Coffee shops and cafés in Northern Ireland should consider applying calorie labelling to scones, according to the Food Standards Agency.

This is one of the recommendations made in a report by the FSA in partnership with local councils, called Nutritional Content of Scones.

Researchers said scones were selected as the target of the study for a number of reasons, including them being a popular mid-morning snack in Northern Ireland, and because bakery is one of the top 10 sources of sugar for 11- to 18-year-olds in the country.

The study looked at levels of energy, sugar, fat, fibre, salt and the portion size of locally-produced scones in the country as part of the ‘Know Your Calories’ campaign. Multinational chains such as Starbucks, Costa and Greggs were excluded from the study.

The range of calories per scone varied from 154kcal to 756kcal, the research found, while the average scone contained 20g of sugar. One plain scone contained 5g of salt per portion while another – a raspberry & white chocolate one – had 22.7g of fat. The largest, a fruit scone that weighed in at 233.3g, contained around 750kcal and 39.2g of sugar.

“In 2018, the 11 district councils sampled a variety of plain, luxury and fruit scones from local coffee shops and cafés across Northern Ireland,” said Emily Latimer, principal environmental health officer, representing the 11 district councils.

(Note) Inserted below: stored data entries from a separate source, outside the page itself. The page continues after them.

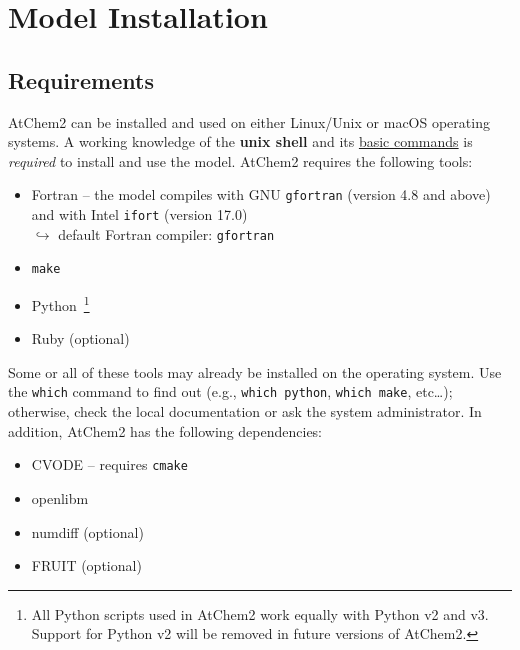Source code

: %
%
%
%

\chapter{Model Installation} \label{ch:installation}

\section{Requirements} \label{sec:requirements}

AtChem2 can be installed and used on either Linux/Unix or macOS
operating systems. A working knowledge of the \textbf{unix shell} and
its \href{https://swcarpentry.github.io/shell-novice/}{basic commands}
is \emph{required} to install and use the model. AtChem2 requires the
following tools:

\begin{itemize}
\item Fortran -- the model compiles with GNU \texttt{gfortran}
  (version 4.8 and above) and with Intel \texttt{ifort} (version 17.0)\\
  $\hookrightarrow$ default Fortran compiler: \texttt{gfortran}
\item \texttt{make}
\item Python~\footnote{All Python scripts used in AtChem2 work equally
  with Python v2 and v3. Support for Python v2 will be removed in
  future versions of AtChem2.}
\item Ruby (optional)
\end{itemize}

Some or all of these tools may already be installed on the operating
system. Use the \texttt{which} command to find out (e.g.,
\verb|which python|, \verb|which make|, etc\ldots); otherwise, check
the local documentation or ask the system administrator. In addition,
AtChem2 has the following dependencies:

\begin{itemize}
\item CVODE -- requires \texttt{cmake}
\item openlibm
\item numdiff (optional)
\item FRUIT (optional)
\end{itemize}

The results of the survey will inform ‘targeted interventions’ to increase the availability of healthier products in local bakeries and coffee shops.

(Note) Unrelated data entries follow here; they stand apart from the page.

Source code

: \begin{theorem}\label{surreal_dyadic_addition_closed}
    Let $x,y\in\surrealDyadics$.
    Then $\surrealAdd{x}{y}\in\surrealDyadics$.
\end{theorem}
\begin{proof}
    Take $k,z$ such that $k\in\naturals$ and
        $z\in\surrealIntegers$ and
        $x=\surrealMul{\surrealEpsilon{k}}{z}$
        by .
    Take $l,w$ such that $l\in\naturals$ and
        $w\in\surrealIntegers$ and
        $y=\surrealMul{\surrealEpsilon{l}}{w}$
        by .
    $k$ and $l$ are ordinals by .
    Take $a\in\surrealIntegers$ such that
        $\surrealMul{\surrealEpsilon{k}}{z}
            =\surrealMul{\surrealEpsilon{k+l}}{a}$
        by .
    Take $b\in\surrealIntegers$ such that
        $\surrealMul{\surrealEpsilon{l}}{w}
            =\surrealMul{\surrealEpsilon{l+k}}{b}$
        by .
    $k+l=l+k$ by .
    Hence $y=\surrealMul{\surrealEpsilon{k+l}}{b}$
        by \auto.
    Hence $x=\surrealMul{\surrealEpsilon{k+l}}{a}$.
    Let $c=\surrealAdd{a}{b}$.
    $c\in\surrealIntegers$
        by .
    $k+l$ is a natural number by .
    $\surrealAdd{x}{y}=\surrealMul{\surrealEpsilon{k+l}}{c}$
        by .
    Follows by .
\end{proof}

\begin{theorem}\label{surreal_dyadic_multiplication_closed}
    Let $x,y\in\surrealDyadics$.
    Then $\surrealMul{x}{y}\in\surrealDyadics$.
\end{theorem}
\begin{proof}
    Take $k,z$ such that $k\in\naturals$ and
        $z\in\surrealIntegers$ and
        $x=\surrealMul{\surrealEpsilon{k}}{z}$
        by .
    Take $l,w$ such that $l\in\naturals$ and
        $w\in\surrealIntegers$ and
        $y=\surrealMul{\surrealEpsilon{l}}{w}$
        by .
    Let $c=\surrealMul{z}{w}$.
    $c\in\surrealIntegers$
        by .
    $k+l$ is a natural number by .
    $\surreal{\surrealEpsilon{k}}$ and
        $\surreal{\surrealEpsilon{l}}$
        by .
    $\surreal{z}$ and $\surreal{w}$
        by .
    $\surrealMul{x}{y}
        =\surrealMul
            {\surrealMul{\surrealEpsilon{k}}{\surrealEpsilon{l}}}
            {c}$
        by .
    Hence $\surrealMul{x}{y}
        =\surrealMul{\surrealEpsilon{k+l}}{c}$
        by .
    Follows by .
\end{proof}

Recommendations included adding calorie labels to scones and reducing their portion size by using a smaller cutter, or offering a variety of sizes so consumers have a choice.

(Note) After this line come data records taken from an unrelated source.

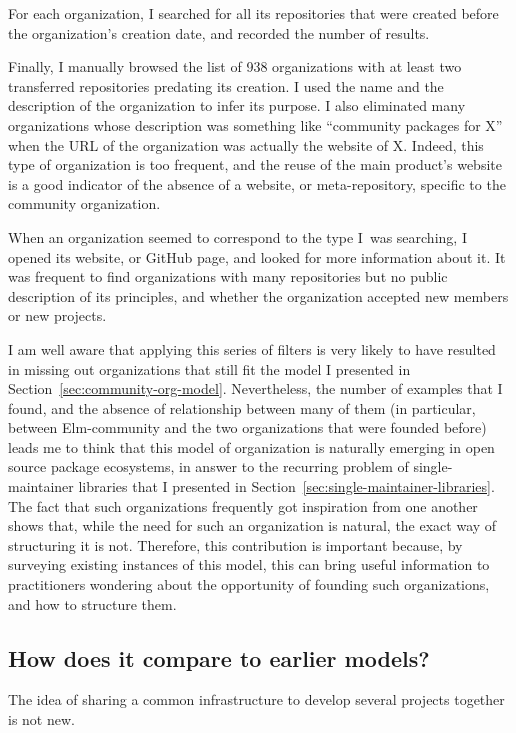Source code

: For each organization, I searched for all its repositories that were created before the organization's creation date, and recorded the number of results.

Finally, I manually browsed the list of 938 organizations with at least two transferred repositories predating its creation.
I used the name and the description of the organization to infer its purpose.
I also eliminated many organizations whose description was something like ``community packages for X'' when the URL of the organization was actually the website of X.
Indeed, this type of organization is too frequent, and the reuse of the main product's website is a good indicator of the absence of a website, or meta-repository, specific to the community organization.

When an organization seemed to correspond to the type I was searching, I opened its website, or GitHub page, and looked for more information about it.
It was frequent to find organizations with many repositories but no public description of its principles, and whether the organization accepted new members or new projects.

I am well aware that applying this series of filters is very likely to have resulted in missing out organizations that still fit the model I presented in Section~\ref{sec:community-org-model}.
Nevertheless, the number of examples that I found, and the absence of relationship between many of them (in particular, between Elm-community and the two organizations that were founded before) leads me to think that this model of organization is naturally emerging in open source package ecosystems, in answer to the recurring problem of single-maintainer libraries that I presented in Section~\ref{sec:single-maintainer-libraries}.
The fact that such organizations frequently got inspiration from one another shows that, while the need for such an organization is natural, the exact way of structuring it is not.
Therefore, this contribution is important because, by surveying existing instances of this model, this can bring useful information to practitioners wondering about the opportunity of founding such organizations, and how to structure them.

\subsection{How does it compare to earlier models?}

The idea of sharing a common infrastructure to develop several projects together is not new.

“Coffee shops should consider applying calorie labelling to the scones they produce to allow their customers to make a more informed choice. Recent statistics show that 78% of NI consumers would like to see more information about healthy eating options when they are eating out,” the report stated.

Notably, 91% of the scones tested were made from scratch, 5% made with a commercial mix and 4% bought in ready-baked. Of the businesses making their scones from scratch, 18% reported that they did not measure ingredients.

“The majority of scones in this survey were made from scratch, presenting a real opportunity for coffee shops to make a difference to the healthiness of the scones they produce through reformulation and portion control.”